The previously listed studies and others have acknowledged that insulin resistance may be found in non-obese subjects. This occurrence can perhaps be explained by a genetic determinant of insulin action. This assumption is supported by data from the study of Bogardus et al.(1985) which compared differences between in vivo insulin action in Southwest American Indians and Caucasian males. This study documented degree of obesity to be negatively associated with insulin action, yet only half of the variability could be accounted for by differences in obesity and maximal aerobic capacity. Thus a direct link does not seem to exist between insulin levels and weight gain as high-protein diet supporters proclaim.

Implications for Weight Loss

In light of the unfavorable nutritional analysis of high-protein diets and their lack of support from the published scientific literature, it seems safe to say that such diets are not advisable. The preoccupation of society with appearance has forced many people to turn to such fad diets out of frustration from not achieving their weight loss goals. However, it must be remembered that the cause of weight gain is not the hormone insulin as protein proponents claim, but rather the portion size of the diet that has, and still is, being recommended as nutritionally sound. Protein and fat are needed daily as sources of fuel for the body, but what needs to be decreased in our diet is overall calorie intake. In addition, the other vital component to achieve weight loss is exercise. Our environment today makes it very convenient to lead sedentary lives. Study after study has confirmed that the key to losing weight and keeping it off is to exercise regularly and eat a low-calorie, low-fat diet that is mostly composed of complex carbohydrates (Alberts, 1997). Americans must realize there is not a quick fix that will lead to long lasting weight changes. Until we pay more attention to the amount we are eating as opposed to looking for loopholes in our dietary composition, the increasing weight trend that is sweeping our country will persist.


Alberts, N., "Protein versus carbs: getting the balance right," Self, March 1997, 130-133.

Atkins, R.C. Dr. Atkins' New Diet Revolution. New York: M. Evans & Company, Inc., 1992.

Bates, C.D., "Protein Propaganda," Shape, April 1997, 134-139.

Bogardus, C., Lillioja, S., Mott, D.M., Hollenbeck, C., and Reaven, G. 1985. Relationship betweeen degree of obesity and in vivo insulin action in man. Am. J. Physio, 248: E286-E291.
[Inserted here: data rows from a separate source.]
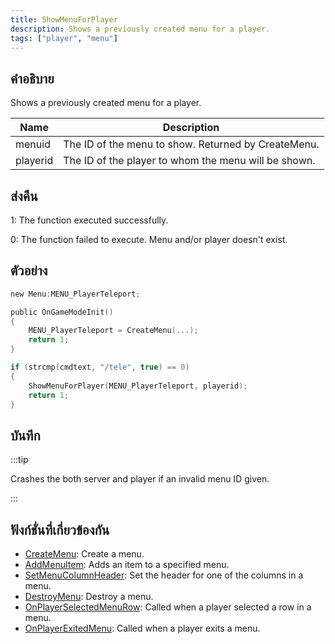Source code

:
 ```yaml
---
title: ShowMenuForPlayer
description: Shows a previously created menu for a player.
tags: ["player", "menu"]
---
```


## คำอธิบาย

Shows a previously created menu for a player.

| Name     | Description                                          |
| -------- | ---------------------------------------------------- |
| menuid   | The ID of the menu to show. Returned by CreateMenu.  |
| playerid | The ID of the player to whom the menu will be shown. |

## ส่งคืน

1: The function executed successfully.

0: The function failed to execute. Menu and/or player doesn't exist.

## ตัวอย่าง

```c
new Menu:MENU_PlayerTeleport;

public OnGameModeInit()
{
    MENU_PlayerTeleport = CreateMenu(...);
    return 1;
}

if (strcmp(cmdtext, "/tele", true) == 0)
{
    ShowMenuForPlayer(MENU_PlayerTeleport, playerid);
    return 1;
}
```

## บันทึก

:::tip

Crashes the both server and player if an invalid menu ID given.

:::

## ฟังก์ชั่นที่เกี่ยวข้องกัน

- [CreateMenu](../../scripting/functions/CreateMenu.md): Create a menu.
- [AddMenuItem](../../scripting/functions/AddMenuItem.md): Adds an item to a specified menu.
- [SetMenuColumnHeader](../../scripting/functions/SetMenuColumnHeader.md): Set the header for one of the columns in a menu.
- [DestroyMenu](../../scripting/functions/DestroyMenu.md): Destroy a menu.
- [OnPlayerSelectedMenuRow](../../scripting/callbacks/OnPlayerSelectedMenuRow.md): Called when a player selected a row in a menu.
- [OnPlayerExitedMenu](../../scripting/callbacks/OnPlayerExitedMenu.md): Called when a player exits a menu.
Brownell, K.D., Steen, S.N. 1987. Modern Methods for Weight Control: The Physiology and Psychology of Dieting. The Physician and Sports Medicine, 15(12): 122-137.

Cooney, G.J., Storlien, L.H. 1994. Insulin action, thermogenesis and obesity. Billiere's Clinical Endocrinology and Metabolism, 8(3): 481-502.

Eades, M.R., Eades, M.D. Protein Power. New York: Bantam Books, 1996.

Lissner, L., Steen, S.N., Brownell, K.D. 1992. Weight Reduction Diets and Health Promotion. Am J Prev Med, 8: 154-158.

Kirby, J. "Diet Smart: Carbs vs. Protein," Fitness, January/February 1997, 64-69.

Sears, B. 1995. The Zone. New York: Harper Collins, 1995.

Sharma, A.M. 1992. Effects of Nonpharmacological Intervention on Insulin Sensitivity. Journal of Cardiovascular Pharmacology, 20(11): S27-S34.

Vazquez, J.A., Kazi, U. and Madani, N. 1995. Protein metabolism during weight reduction with very-low-energy diets: evaluation of the independent effects of protein and carbohydrate on protein sparing. Am J Clin Nutr, 62:93-103.